Even on smaller computer systems with little memory, this technology enables real-time data analysis reflecting the latest data.

Details of this technology are being presented at the Seventh Forum on Data Engineering and Information Management (DEIM 2015), opening March 2 in Koriyama, Fukushima.

Background

Database systems are able to report processing results back to a terminal efficiently, for what is called online transaction processing (OLTP), and are used widely for processing changes to data, such as with the storage and utilization of data from business systems.

Issues

In recent years, there has been an increasing demand for high-volume data analysis that is fast and available on demand, creating a need for a single database system that can handle OLTP and high-volume data analysis simultaneously. In contrast to the row-oriented data that is best-suited to OLTP, column-oriented data is better for data analysis, but this method gets bogged down when processing changes to data. One relatively recent solution is to store both row-oriented and column-oriented data as a way to accelerate analyses. But with previous technologies, changes to the row-oriented data are not automatically reflected to the column-oriented data, and memory constraints are also problematic.

About the Technology

Fujitsu has developed an engine for PostgreSQL open-source databases that instantly reflects updated row-oriented data to column-oriented data, stores column-oriented data without being dependent on memory capacity, and quickly conducts analysis of column-oriented data. Massive volumes of column-oriented data can be stored by taking advantage of a new technique for managing column-oriented data. The engine also enables high-speed analyses of the indexes that typical database systems provide, and can be used without special consideration for whether the data is stored as row-oriented or column-oriented. On the DBT-3 benchmark⁽²⁾ Query1 for reading, filtering, and aggregating, the parallel-processing analysis engine, which has been optimized for column-oriented data, runs 4 times faster on a single CPU core than its predecessors. On a single server with 15 CPU cores, performance is at least 50 times faster.

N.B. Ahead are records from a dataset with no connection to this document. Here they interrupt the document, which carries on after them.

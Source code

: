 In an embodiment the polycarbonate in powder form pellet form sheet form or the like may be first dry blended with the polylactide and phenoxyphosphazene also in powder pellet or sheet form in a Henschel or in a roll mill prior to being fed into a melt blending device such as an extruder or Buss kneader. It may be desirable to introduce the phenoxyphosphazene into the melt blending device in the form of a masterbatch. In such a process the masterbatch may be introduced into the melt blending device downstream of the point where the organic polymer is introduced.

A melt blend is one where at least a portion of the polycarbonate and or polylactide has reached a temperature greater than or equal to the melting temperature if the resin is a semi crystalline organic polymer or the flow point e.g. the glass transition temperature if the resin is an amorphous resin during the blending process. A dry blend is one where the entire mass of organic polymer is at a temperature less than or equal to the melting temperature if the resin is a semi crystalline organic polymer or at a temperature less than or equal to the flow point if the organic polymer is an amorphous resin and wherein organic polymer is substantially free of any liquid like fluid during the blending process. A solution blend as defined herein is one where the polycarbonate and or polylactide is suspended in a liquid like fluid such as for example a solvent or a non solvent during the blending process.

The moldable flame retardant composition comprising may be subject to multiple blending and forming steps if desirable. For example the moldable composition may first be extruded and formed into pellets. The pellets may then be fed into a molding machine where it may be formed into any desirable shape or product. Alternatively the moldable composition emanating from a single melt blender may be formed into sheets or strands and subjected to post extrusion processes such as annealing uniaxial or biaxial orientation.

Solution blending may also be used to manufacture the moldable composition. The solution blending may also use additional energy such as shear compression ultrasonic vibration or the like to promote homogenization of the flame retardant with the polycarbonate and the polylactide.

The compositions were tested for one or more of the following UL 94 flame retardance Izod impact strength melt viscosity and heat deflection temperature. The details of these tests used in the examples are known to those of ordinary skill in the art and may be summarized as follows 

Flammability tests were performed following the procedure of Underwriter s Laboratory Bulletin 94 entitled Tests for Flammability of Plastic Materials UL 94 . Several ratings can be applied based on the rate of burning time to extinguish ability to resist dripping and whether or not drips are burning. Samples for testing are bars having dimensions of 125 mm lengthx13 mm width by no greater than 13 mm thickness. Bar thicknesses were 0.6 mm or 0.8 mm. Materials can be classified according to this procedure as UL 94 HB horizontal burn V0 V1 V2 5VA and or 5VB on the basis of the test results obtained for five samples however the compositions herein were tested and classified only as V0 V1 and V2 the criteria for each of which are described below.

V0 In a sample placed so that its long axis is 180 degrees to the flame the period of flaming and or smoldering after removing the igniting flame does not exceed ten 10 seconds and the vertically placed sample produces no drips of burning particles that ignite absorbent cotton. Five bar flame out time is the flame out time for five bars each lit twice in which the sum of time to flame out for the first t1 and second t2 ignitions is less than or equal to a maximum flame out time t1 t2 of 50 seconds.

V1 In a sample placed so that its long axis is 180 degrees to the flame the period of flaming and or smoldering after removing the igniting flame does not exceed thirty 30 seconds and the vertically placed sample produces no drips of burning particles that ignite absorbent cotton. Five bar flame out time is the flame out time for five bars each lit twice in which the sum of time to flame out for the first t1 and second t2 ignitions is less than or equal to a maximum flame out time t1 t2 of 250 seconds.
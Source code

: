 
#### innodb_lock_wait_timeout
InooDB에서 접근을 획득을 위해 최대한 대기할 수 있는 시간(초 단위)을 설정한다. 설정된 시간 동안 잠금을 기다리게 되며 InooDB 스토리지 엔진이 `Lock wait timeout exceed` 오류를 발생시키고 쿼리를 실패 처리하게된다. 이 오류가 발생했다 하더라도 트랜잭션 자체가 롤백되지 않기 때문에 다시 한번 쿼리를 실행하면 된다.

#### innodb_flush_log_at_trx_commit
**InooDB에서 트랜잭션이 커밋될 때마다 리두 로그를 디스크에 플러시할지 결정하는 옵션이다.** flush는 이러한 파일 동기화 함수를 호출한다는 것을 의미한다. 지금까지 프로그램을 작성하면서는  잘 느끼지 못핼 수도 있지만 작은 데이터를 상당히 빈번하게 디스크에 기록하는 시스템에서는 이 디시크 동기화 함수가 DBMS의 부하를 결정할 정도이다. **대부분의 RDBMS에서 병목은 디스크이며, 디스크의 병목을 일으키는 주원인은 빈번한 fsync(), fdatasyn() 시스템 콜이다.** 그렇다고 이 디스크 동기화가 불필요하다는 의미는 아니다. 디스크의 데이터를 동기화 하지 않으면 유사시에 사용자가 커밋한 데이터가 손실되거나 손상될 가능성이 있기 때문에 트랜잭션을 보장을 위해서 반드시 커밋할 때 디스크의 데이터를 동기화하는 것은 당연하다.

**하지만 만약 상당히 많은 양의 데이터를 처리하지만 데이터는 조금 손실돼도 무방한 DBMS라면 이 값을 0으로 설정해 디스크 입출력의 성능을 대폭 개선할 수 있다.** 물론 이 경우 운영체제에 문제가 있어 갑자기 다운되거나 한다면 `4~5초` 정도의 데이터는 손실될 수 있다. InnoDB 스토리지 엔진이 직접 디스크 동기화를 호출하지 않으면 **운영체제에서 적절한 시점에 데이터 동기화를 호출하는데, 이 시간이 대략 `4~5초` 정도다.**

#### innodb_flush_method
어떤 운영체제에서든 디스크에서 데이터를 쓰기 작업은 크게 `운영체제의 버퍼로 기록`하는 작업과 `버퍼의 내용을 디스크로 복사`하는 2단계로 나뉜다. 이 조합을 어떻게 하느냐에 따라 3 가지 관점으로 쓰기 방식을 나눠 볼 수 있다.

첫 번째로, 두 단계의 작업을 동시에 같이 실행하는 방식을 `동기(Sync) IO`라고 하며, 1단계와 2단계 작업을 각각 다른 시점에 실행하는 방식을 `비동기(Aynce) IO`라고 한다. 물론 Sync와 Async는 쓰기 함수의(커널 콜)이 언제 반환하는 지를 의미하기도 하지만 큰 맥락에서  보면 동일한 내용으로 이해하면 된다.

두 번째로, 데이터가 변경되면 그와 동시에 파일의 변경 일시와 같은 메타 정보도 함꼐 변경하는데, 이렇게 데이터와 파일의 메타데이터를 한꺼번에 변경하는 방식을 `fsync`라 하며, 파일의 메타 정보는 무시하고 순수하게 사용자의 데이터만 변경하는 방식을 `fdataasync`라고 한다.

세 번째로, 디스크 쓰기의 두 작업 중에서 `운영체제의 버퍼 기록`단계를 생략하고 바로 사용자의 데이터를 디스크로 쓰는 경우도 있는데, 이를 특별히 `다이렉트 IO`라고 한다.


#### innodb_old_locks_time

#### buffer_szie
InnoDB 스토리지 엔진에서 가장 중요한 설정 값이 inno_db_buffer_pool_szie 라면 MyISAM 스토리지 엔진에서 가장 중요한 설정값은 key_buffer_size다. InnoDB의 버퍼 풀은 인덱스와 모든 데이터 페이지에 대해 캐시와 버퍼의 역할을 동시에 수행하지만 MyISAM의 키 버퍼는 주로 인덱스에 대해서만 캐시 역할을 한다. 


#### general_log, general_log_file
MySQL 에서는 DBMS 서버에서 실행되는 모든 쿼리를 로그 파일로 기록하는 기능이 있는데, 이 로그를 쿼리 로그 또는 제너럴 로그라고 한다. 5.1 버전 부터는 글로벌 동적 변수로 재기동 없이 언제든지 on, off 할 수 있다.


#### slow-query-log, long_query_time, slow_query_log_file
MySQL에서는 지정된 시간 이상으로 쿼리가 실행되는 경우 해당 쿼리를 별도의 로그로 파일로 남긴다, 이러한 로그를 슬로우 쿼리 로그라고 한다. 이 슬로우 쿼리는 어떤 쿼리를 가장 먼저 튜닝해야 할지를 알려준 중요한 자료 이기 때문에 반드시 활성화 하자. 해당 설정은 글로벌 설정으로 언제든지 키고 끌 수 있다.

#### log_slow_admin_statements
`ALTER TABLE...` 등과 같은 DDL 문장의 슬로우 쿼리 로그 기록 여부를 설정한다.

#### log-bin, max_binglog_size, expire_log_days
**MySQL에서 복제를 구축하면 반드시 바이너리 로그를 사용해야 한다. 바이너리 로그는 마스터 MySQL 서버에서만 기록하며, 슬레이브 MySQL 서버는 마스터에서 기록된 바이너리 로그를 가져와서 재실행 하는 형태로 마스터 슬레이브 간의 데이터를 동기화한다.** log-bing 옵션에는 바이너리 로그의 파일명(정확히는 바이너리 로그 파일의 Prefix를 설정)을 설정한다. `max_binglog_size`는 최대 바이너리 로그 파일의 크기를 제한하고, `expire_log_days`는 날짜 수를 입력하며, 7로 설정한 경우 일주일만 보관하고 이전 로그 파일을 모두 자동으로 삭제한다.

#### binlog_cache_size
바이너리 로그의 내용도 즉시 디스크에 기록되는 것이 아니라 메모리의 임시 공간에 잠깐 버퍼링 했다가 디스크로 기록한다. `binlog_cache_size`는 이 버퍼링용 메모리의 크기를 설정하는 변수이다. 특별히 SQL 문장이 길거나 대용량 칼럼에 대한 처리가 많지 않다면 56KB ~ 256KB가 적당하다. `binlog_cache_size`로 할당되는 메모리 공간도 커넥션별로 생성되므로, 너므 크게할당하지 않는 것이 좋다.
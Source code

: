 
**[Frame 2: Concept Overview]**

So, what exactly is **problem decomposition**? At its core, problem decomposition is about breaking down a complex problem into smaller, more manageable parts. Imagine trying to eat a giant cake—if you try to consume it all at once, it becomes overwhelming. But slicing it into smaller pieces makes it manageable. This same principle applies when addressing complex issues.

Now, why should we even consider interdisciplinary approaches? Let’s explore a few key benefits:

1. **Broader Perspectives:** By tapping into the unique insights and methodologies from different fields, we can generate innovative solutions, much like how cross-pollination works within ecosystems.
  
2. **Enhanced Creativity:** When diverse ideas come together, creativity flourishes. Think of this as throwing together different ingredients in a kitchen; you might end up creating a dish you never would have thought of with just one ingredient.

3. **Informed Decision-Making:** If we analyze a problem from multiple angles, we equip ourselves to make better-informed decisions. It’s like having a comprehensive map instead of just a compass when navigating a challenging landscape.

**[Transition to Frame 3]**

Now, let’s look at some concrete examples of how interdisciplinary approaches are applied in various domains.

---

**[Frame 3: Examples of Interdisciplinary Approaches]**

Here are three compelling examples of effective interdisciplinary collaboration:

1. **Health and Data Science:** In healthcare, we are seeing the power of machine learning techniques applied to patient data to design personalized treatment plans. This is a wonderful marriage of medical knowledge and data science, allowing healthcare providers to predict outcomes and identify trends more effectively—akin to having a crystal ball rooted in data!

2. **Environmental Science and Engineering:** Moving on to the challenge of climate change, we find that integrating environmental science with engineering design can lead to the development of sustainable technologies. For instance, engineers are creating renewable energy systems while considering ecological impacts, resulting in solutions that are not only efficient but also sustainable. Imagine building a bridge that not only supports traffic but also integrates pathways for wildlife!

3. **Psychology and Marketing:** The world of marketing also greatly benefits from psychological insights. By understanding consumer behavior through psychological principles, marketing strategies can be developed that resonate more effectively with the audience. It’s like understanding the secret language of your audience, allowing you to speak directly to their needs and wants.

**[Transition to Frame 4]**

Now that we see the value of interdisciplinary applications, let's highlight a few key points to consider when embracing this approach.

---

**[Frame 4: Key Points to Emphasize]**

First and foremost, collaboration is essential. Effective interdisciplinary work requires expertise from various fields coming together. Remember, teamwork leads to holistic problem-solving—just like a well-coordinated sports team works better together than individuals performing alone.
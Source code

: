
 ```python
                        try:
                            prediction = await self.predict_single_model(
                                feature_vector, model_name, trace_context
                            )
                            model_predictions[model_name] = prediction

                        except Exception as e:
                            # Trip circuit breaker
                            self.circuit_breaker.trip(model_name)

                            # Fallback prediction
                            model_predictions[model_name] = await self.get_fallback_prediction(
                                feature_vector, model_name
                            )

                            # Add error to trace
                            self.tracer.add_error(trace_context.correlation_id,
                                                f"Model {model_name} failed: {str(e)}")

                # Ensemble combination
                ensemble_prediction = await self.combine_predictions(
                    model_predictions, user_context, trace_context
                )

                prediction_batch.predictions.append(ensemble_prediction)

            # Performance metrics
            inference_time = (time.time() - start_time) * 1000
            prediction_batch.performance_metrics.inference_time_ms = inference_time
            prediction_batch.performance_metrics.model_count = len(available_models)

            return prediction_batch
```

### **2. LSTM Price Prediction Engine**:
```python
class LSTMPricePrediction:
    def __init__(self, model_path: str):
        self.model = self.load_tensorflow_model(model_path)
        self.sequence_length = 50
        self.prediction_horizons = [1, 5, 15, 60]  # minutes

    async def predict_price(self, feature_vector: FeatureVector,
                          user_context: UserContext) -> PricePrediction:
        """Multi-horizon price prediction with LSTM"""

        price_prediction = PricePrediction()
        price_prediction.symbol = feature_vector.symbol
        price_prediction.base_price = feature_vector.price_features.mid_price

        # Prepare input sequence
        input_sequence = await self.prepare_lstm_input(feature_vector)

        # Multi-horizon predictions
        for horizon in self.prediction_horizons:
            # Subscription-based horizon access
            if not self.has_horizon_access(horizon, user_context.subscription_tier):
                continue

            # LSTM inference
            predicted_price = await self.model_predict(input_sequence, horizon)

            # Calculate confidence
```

Key features of the technology are as follows:

Large-volume column-oriented data storage
To efficiently manage large volumes of column-oriented data that cannot fit into memory, data domains are managed in "extents," large increments (roughly 260,000 records), in which data domains are secured or deleted, and in which free domains are reclaimed. While managing large increments and simultaneously running analyses can result in long wait times, Fujitsu has adopted a solution in the form of MultiVersion Concurrency Control (MVCC ⁽³⁾), which allows analyses to run at the same time that data domains are managed.
Column-oriented indexes (column-store indexes)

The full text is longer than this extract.